The centrepiece of the collection, however, is the 1964 session and the people from the French division of EMI who put together the Americans Swinging in Paris series are right to place it first. With Gonsalves in tow but fewer members of the Orchestra over-all, Anderson plays well over some excellent blues (which is also a helpful reminder of just how soaked in the blues Ellington always was) by some of the finest sessioners baseed in France. 'C Jam Blues', for one, hasn't sounded better since the Blanton-Webster recording, the shuffling piano manuevers of US exile in Paris Joe Turner providing the perfect accompaniment to some superb soloing from Anderson, Gonsalves, Procope and Buster Cooper. On opener 'A "Chat" with Cat', we're treated to Gonsalves expertly mimicking Webster's signature heavy breathing tenor sax style and only when everyone comes together at the end to attempt to play over each other does one get the feeling that this may not meet the standards of Ellington.

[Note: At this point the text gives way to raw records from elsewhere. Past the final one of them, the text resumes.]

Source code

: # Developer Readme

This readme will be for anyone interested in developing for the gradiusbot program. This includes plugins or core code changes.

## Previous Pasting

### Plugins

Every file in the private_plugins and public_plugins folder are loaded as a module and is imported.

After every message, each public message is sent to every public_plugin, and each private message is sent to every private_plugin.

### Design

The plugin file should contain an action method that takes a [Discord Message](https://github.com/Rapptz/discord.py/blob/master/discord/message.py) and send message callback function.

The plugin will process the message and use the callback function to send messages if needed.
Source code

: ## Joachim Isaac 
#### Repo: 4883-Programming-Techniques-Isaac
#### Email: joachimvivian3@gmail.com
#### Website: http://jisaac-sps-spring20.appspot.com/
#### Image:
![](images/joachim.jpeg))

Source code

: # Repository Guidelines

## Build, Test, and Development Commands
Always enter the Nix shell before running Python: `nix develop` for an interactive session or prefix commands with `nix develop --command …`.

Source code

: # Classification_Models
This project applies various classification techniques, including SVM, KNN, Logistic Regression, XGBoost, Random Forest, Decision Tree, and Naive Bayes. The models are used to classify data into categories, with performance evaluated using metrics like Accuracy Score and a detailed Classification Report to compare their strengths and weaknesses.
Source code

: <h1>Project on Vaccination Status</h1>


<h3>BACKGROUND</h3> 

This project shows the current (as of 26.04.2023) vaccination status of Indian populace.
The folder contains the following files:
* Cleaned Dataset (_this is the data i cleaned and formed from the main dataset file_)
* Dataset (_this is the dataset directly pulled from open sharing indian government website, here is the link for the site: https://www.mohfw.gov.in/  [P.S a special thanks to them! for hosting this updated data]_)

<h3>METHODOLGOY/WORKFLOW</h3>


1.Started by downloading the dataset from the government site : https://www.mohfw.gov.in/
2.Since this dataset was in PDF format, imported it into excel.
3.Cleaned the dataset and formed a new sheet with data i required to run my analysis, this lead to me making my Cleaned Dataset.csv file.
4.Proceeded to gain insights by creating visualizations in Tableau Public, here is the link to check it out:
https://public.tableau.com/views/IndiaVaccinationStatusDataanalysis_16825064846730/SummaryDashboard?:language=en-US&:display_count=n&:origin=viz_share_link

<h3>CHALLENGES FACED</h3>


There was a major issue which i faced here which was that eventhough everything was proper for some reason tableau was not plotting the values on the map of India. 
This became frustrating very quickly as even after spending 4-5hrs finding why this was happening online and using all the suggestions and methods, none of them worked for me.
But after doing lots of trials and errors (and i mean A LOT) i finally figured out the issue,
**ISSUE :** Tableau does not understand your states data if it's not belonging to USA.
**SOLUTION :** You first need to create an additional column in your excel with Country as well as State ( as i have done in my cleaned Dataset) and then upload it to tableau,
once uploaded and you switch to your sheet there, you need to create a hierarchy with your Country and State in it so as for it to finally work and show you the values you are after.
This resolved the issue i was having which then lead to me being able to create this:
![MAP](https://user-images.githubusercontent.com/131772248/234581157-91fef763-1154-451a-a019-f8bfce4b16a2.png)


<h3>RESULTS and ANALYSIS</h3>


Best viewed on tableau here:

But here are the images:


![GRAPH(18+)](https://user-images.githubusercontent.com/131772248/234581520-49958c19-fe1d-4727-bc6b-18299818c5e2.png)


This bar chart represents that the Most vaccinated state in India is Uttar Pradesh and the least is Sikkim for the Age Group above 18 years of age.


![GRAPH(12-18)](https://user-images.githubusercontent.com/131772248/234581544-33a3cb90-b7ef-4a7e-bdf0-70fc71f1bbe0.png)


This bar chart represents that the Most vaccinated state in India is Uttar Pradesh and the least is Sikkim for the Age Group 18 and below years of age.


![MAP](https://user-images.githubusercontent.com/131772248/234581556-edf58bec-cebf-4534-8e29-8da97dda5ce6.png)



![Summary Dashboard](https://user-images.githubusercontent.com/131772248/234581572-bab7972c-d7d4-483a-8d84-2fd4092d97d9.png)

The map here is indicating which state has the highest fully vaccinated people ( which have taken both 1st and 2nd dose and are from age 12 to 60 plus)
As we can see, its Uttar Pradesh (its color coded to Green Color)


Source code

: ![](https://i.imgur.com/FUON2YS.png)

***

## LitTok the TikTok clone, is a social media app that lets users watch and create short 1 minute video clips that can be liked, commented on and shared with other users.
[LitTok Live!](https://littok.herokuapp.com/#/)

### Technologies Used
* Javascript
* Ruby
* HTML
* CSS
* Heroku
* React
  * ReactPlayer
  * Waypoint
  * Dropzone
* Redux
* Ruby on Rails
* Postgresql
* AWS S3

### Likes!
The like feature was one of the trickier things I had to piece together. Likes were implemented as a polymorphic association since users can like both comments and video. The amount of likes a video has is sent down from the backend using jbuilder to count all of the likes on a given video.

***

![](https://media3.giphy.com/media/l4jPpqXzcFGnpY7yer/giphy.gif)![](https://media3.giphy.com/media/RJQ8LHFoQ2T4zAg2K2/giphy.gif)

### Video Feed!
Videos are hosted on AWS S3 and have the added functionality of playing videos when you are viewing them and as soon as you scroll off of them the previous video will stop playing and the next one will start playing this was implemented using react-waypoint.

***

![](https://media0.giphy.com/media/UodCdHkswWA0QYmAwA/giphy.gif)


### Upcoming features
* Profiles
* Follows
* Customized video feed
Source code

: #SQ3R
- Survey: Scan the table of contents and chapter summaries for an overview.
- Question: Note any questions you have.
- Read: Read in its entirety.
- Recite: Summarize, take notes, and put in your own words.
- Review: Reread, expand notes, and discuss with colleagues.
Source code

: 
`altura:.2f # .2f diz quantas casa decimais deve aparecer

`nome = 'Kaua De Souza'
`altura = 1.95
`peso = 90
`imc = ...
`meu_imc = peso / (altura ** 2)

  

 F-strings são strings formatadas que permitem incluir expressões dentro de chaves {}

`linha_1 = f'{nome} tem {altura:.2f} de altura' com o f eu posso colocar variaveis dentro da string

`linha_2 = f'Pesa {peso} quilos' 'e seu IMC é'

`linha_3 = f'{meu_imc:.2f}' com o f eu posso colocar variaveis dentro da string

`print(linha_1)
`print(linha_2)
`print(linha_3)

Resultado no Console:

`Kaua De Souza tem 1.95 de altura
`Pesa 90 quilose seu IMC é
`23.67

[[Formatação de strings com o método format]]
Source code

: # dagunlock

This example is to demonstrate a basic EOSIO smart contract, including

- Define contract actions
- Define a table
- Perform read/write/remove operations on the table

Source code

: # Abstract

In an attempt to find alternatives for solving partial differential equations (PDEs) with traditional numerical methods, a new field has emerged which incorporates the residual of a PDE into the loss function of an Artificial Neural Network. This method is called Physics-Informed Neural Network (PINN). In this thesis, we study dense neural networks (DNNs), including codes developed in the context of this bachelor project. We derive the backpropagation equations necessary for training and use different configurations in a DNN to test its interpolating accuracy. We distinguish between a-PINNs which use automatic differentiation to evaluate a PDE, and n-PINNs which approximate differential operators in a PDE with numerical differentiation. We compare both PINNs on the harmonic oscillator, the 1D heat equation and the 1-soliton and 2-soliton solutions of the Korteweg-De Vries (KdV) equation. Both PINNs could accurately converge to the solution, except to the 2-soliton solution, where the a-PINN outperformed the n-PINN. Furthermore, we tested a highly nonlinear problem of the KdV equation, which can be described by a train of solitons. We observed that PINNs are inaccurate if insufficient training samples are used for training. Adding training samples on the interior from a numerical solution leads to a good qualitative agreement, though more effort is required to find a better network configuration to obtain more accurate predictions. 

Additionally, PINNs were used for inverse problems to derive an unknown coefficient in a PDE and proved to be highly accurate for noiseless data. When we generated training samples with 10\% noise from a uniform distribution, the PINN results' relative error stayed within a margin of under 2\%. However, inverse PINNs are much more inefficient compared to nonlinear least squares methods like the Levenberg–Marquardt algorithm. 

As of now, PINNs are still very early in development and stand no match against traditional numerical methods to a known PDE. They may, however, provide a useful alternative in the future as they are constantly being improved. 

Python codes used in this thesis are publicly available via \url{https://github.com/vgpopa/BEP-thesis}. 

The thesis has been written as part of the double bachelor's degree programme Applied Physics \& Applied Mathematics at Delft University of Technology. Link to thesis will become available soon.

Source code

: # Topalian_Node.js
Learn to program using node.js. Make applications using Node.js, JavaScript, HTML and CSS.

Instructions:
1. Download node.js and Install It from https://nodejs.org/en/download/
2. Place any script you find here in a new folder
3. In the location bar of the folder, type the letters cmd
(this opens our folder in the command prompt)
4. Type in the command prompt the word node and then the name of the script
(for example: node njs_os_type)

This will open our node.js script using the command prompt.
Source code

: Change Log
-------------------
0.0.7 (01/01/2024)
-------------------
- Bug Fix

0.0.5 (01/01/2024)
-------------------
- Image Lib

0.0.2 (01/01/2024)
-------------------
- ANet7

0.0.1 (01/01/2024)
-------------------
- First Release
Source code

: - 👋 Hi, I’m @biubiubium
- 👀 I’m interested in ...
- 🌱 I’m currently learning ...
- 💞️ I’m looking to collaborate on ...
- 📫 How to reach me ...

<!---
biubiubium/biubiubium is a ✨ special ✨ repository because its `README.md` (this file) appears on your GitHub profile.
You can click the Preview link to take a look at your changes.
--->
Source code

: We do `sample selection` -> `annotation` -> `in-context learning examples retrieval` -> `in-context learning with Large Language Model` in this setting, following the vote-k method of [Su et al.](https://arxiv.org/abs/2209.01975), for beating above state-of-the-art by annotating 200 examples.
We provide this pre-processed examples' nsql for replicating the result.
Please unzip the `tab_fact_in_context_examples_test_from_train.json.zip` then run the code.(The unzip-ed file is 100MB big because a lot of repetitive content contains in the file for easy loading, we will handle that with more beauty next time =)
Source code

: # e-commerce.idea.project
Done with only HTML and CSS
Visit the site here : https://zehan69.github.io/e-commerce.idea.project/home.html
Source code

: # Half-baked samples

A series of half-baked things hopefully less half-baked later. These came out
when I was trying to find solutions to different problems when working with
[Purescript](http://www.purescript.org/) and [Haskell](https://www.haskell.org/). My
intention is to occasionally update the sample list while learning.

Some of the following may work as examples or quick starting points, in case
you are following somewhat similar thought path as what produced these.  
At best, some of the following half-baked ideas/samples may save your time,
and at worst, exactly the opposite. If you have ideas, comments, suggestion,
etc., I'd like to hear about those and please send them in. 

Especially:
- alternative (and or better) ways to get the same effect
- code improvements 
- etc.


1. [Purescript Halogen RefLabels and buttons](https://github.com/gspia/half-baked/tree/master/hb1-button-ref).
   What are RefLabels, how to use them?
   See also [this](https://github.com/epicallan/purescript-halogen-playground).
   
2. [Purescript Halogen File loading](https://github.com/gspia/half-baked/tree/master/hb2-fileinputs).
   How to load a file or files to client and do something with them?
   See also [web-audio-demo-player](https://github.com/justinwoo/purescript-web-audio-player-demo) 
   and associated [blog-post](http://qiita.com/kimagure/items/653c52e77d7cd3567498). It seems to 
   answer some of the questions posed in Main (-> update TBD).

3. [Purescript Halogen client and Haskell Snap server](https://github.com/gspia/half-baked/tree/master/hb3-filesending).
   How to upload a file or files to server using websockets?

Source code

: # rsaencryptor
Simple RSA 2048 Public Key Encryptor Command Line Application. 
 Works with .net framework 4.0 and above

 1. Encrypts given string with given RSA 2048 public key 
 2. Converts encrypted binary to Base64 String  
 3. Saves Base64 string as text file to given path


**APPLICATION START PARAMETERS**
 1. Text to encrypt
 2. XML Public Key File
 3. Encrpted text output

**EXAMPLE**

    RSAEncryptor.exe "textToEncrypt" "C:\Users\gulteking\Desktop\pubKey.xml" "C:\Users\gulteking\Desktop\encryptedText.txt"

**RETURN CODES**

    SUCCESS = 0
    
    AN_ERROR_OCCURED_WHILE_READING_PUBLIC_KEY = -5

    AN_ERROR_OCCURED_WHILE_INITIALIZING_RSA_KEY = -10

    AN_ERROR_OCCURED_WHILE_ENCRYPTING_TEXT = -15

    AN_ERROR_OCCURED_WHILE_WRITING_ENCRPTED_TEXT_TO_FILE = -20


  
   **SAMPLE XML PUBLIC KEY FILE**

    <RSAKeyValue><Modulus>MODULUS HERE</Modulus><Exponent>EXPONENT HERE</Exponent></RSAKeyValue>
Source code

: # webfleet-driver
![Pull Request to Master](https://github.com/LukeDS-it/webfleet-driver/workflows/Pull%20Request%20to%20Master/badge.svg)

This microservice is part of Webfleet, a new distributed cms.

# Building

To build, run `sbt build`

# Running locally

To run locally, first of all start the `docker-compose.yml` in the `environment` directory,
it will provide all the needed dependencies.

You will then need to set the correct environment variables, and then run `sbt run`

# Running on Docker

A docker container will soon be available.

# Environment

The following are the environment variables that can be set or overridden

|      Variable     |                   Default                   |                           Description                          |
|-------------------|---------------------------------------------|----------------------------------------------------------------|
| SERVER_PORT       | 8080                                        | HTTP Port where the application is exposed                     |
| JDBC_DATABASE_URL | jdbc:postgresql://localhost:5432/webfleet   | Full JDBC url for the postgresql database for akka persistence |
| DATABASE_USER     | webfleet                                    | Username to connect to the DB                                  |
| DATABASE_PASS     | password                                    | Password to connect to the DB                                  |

Not to be confused with Ellingtonia*, another stab at honouring his boss, The Ellingtonian is in effect a Duke Ellington album with an overabundance of Cat Anderson solos. Making a virtue out of being trapped in an inescapable shadow, Anderson does an admirable job in the leader's chair, even if he's effectively acting as a proxy. Ellington may not have been there but he's very much present.

* Cheers for adding to the confusion AllMusic.